On Being a “Teacher”: Thoughts as I Prepare to Depart from South Africa
I first answered Africa’s siren song in 1992, when I spent half of my junior year in college in Kenya and Tanzania. In 2008, I returned to Namibia, Botswana, and Zambia, where I started writing my doctoral dissertation in a tent on quiet afternoons. This year, I was invited to South Africa, to Cape Town and Durban, to share my expertise in addiction research with physicians and psychotherapists. I came as a teacher and like all good teachers, I find that I am also a student.
There is no doubt that South Africa is a magical country. Twenty years after the end of apartheid and only a short time since Mandela’s passing, I find myself in a country that has made incredible advances with regard to racial equality and a land that remains troubled by its past. One of the ways in which these troubles are manifest is this nation’s almost-out-of-control turn toward substance abuse. According to the South African Central Drug Authority, substance abuse in South Africa is double that of the global average and South Africa is ranked among the top 10 countries with regard to the amount of alcohol consumed annually. The use of drugs like cocaine and “tik” is twice as much in South Africa as compared with other nations around the world. The economic cost of alcohol abuse in South Africa is estimated at 130 billion rand each year. It is also estimated that 7,000 people in South Africa die annually from drunk driving. All this in a nation of 52 to 53 million people. These are staggering figures.
Current research on addiction and addiction recovery
Given this climate, I have a great deal to offer in terms of fluency with the current research on addiction and addiction recovery. My work as Director of Addiction Research for Cliffside Malibu is to advance the field by drawing attention to the latest scientific findings in a variety of subjects and to use those findings to improve the quality and efficacy of addiction treatment. I am humbled by the scope of the addiction problem in the USA, South Africa, and so many other nations around the world, because each statistic signifies a human life, a human life devastated by suffering. This suffering is not unique to the addict, but experienced to some degree by the addict’s family, friends, and community. At the same time, I am also honored that Cliffside has made a solid commitment to both research and education. I know of no other treatment center that keeps a full time researcher on staff and supports annual attendance at multiple international conferences. This commitment allows me to move the discussion around addiction treatment forward with clinicians who in some cases have limited or no resources, other than their dedication and training. They work with people in desperate need in areas which have seen devastation of a type most Americans cannot imagine. Cliffside sends me to these places, to work with these professionals knowing that we’ll never see a client from our efforts. In my opinion (and admittedly, I am biased!), Cliffside’s commitment to helping addicts recover is truly exemplary in the field.
Improve treatment outcomes
And yet, as I teach, I also learn. At the Lentegeur Hospital near Cape Town, South Africa, I met with an incredible crew of dedicated physicians, psychiatrists, nurses, social workers, and students. Their smiles belie the overwhelming nature of their work, the almost incomprehensible need in the communities they serve. As professionals, we collaborated, having animated discussions about how we might “think outside the box” and use the limited resources available to improve treatment outcomes as much as possible. For example, if one-on-one psychotherapy is precluded because of lack of psychotherapists to meet the need, how can we re-group individuals or re-imagine group therapy to help the greatest number of clients?

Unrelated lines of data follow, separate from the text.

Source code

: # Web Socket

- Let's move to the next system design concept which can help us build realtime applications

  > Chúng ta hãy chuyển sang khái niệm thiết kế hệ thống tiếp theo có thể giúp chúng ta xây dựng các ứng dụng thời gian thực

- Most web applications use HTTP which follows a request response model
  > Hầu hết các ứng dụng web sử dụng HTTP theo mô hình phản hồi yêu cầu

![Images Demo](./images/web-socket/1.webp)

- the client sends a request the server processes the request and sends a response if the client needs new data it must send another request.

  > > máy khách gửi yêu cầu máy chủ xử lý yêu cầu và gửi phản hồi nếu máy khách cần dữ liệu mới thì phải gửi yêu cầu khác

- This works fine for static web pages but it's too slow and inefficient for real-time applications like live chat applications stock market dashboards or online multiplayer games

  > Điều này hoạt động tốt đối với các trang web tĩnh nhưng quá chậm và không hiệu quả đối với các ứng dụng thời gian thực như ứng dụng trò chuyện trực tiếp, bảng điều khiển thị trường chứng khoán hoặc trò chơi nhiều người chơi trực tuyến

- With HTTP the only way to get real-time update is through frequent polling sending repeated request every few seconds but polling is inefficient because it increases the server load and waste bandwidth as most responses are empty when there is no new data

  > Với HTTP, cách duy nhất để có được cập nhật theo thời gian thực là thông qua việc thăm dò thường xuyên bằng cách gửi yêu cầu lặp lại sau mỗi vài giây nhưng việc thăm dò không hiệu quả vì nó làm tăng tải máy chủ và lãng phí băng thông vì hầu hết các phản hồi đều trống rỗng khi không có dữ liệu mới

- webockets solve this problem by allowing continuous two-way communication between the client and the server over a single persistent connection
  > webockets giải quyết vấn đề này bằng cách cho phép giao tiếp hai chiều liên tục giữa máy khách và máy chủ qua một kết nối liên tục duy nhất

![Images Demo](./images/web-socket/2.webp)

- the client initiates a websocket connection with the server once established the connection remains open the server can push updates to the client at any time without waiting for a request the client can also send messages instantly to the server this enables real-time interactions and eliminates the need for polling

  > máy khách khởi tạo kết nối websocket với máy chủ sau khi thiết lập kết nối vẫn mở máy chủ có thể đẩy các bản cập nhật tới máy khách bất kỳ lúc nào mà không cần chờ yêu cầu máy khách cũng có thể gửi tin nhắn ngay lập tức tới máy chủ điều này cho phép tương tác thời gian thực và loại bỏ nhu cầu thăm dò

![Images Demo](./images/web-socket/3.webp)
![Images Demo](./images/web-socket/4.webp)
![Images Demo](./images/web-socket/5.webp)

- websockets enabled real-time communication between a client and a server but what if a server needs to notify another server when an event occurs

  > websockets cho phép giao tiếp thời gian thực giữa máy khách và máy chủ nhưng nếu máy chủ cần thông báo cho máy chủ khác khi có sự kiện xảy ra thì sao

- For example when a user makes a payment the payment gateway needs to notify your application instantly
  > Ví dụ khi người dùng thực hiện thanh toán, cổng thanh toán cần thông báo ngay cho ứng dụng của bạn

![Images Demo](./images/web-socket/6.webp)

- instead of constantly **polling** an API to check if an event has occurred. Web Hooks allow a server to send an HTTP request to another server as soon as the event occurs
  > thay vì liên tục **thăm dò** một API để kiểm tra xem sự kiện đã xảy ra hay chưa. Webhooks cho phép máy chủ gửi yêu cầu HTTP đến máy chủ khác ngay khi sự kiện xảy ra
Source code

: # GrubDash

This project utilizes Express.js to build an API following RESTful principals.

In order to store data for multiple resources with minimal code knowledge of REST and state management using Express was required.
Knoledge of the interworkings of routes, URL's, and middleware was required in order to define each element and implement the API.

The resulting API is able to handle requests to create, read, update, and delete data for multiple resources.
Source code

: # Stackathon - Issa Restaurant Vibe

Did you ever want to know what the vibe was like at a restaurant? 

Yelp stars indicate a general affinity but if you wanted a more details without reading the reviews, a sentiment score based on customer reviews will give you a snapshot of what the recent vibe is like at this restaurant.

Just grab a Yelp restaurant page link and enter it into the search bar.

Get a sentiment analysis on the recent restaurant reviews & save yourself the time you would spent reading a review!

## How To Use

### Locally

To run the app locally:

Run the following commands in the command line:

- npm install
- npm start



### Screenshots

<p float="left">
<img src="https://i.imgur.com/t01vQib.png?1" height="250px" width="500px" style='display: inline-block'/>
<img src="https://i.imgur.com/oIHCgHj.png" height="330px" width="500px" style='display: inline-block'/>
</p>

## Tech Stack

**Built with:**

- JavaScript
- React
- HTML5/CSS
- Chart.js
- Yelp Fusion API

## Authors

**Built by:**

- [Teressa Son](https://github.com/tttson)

We discussed positive psychology, looking at the strengths and assets individuals bring to treatment. We imagined ways to connect community programs that are currently administered in a disjointed way. There is so much work to be done! Yet there was a sense in the group of progress and of hope.
After my wonderful experience in Cape Town, I flew to Durban to attend the World Congress for Psychotherapy. In my presentation, I was scheduled to cover new neuroscientific understandings of addiction, both how addiction develops and how it might be treated in imaginative ways to improve treatment outcomes. This group was most interested in the relationship between addiction and co-occurring psychological disorders, such as depression. According to other conference participants, the World Health Organization projects that depression will be the world’s leading illness by 2020. Having suffered from depression myself, I wanted to shout, “Why are we so hopeless?” when I heard this, for in addition to its biochemical components, depression is in large part a manifestation of hopelessness, social isolation and/or grief. So I re-focused my presentation not only on the neuroscience of addiction, but also the relationship between addiction and depression. After my presentation and for the remainder of the day, I was flooded with requests to pass along the research studies I had cited. How does the brain change in response to addiction and how are addiction and depression treated concurrently? What role does aftercare play in treating co-occurring disorders and again, where psychotherapists are not to be found, what other programs or therapies might we use to help improve the quality of individual’s lives? These are the topics we discussed that led to exhilarating ideas for all involved.
How do we provide care when resources are scant?
How do we care for those who suffer, not only from addiction or mental illness, but from all sorts of issues? How do we provide care when resources are scant? These are the questions we have asked here in South Africa over the past two weeks. My only hope is that I have taught at least half as much as I have learned.